Local prison officials were directed by the Department of Corrections to not release the number of prisoners participating in the strike or confirm the prisons where the strike is happening.
“Inmates have told prison staff that they are feeling pressured and coerced to participate in this activity,” said Terry Thornton, spokeswoman for the state Department of Corrections and Rehabilitation. “All of this is being ordered at direction of people who are members of prison gangs. We are concerned about the safety of inmates who are being pressured to do this — that is something we need to mindful of.”
The strike is centered on inmates’ complaints about being held long-term in security housing units, or solitary confinement.
In high-security prisons, such as Pelican Bay State Prison in Northern California, some prisoners have reportedly been kept in solitary confinement for decades.
California Men’s Colony, a medium/minimum-security prison, which houses 5,142 inmates, does not have a Security Housing Unit.
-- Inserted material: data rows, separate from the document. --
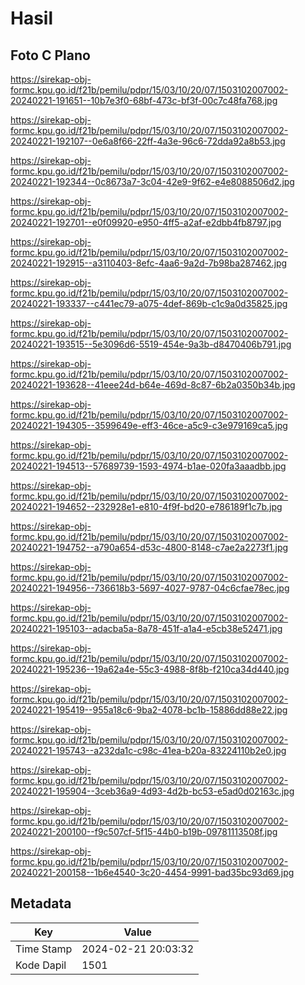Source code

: # Hasil

## Foto C Plano

https://sirekap-obj-formc.kpu.go.id/f21b/pemilu/pdpr/15/03/10/20/07/1503102007002-20240221-191651--10b7e3f0-68bf-473c-bf3f-00c7c48fa768.jpg

https://sirekap-obj-formc.kpu.go.id/f21b/pemilu/pdpr/15/03/10/20/07/1503102007002-20240221-192107--0e6a8f66-22ff-4a3e-96c6-72dda92a8b53.jpg

https://sirekap-obj-formc.kpu.go.id/f21b/pemilu/pdpr/15/03/10/20/07/1503102007002-20240221-192344--0c8673a7-3c04-42e9-9f62-e4e8088506d2.jpg

https://sirekap-obj-formc.kpu.go.id/f21b/pemilu/pdpr/15/03/10/20/07/1503102007002-20240221-192701--e0f09920-e950-4ff5-a2af-e2dbb4fb8797.jpg

https://sirekap-obj-formc.kpu.go.id/f21b/pemilu/pdpr/15/03/10/20/07/1503102007002-20240221-192915--a3110403-8efc-4aa6-9a2d-7b98ba287462.jpg

https://sirekap-obj-formc.kpu.go.id/f21b/pemilu/pdpr/15/03/10/20/07/1503102007002-20240221-193337--c441ec79-a075-4def-869b-c1c9a0d35825.jpg

https://sirekap-obj-formc.kpu.go.id/f21b/pemilu/pdpr/15/03/10/20/07/1503102007002-20240221-193515--5e3096d6-5519-454e-9a3b-d8470406b791.jpg

https://sirekap-obj-formc.kpu.go.id/f21b/pemilu/pdpr/15/03/10/20/07/1503102007002-20240221-193628--41eee24d-b64e-469d-8c87-6b2a0350b34b.jpg

https://sirekap-obj-formc.kpu.go.id/f21b/pemilu/pdpr/15/03/10/20/07/1503102007002-20240221-194305--3599649e-eff3-46ce-a5c9-c3e979169ca5.jpg

https://sirekap-obj-formc.kpu.go.id/f21b/pemilu/pdpr/15/03/10/20/07/1503102007002-20240221-194513--57689739-1593-4974-b1ae-020fa3aaadbb.jpg

https://sirekap-obj-formc.kpu.go.id/f21b/pemilu/pdpr/15/03/10/20/07/1503102007002-20240221-194652--232928e1-e810-4f9f-bd20-e786189f1c7b.jpg

https://sirekap-obj-formc.kpu.go.id/f21b/pemilu/pdpr/15/03/10/20/07/1503102007002-20240221-194752--a790a654-d53c-4800-8148-c7ae2a2273f1.jpg

https://sirekap-obj-formc.kpu.go.id/f21b/pemilu/pdpr/15/03/10/20/07/1503102007002-20240221-194956--736618b3-5697-4027-9787-04c6cfae78ec.jpg

https://sirekap-obj-formc.kpu.go.id/f21b/pemilu/pdpr/15/03/10/20/07/1503102007002-20240221-195103--adacba5a-8a78-451f-a1a4-e5cb38e52471.jpg

https://sirekap-obj-formc.kpu.go.id/f21b/pemilu/pdpr/15/03/10/20/07/1503102007002-20240221-195236--19a62a4e-55c3-4988-8f8b-f210ca34d440.jpg

https://sirekap-obj-formc.kpu.go.id/f21b/pemilu/pdpr/15/03/10/20/07/1503102007002-20240221-195419--955a18c6-9ba2-4078-bc1b-15886dd88e22.jpg

https://sirekap-obj-formc.kpu.go.id/f21b/pemilu/pdpr/15/03/10/20/07/1503102007002-20240221-195743--a232da1c-c98c-41ea-b20a-83224110b2e0.jpg

https://sirekap-obj-formc.kpu.go.id/f21b/pemilu/pdpr/15/03/10/20/07/1503102007002-20240221-195904--3ceb36a9-4d93-4d2b-bc53-e5ad0d02163c.jpg

https://sirekap-obj-formc.kpu.go.id/f21b/pemilu/pdpr/15/03/10/20/07/1503102007002-20240221-200100--f9c507cf-5f15-44b0-b19b-09781113508f.jpg

https://sirekap-obj-formc.kpu.go.id/f21b/pemilu/pdpr/15/03/10/20/07/1503102007002-20240221-200158--1b6e4540-3c20-4454-9991-bad35bc93d69.jpg


## Metadata

| Key        | Value               |
| ---------- | ------------------- |
| Time Stamp | 2024-02-21 20:03:32 |
| Kode Dapil | 1501                |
Instead, problem prisoners are kept in an administrative segregation unit. The average minimum stay in that unit is about a week; however, if an investigation takes longer, a prisoner could be kept there until it is complete, said spokesman Frank Perez.
Prisoners in the segregated unit are kept away from the general population but given controlled time outside of their cell in small, gated outdoor yards.
Perez said the cells are just like other cells, except separate from other prisoners.
In January 2011, a group of 1,000 California Men’s Colony inmates went more than three days without eating in a demonstration over a series of grievances including routine lockdowns, cuts in programs and the execution of old rules.
At the time, those inmates continued to attend to their other duties, such as work, classes and doctor’s and dental appointments.
That was the largest hunger strike at California Men’s Colony.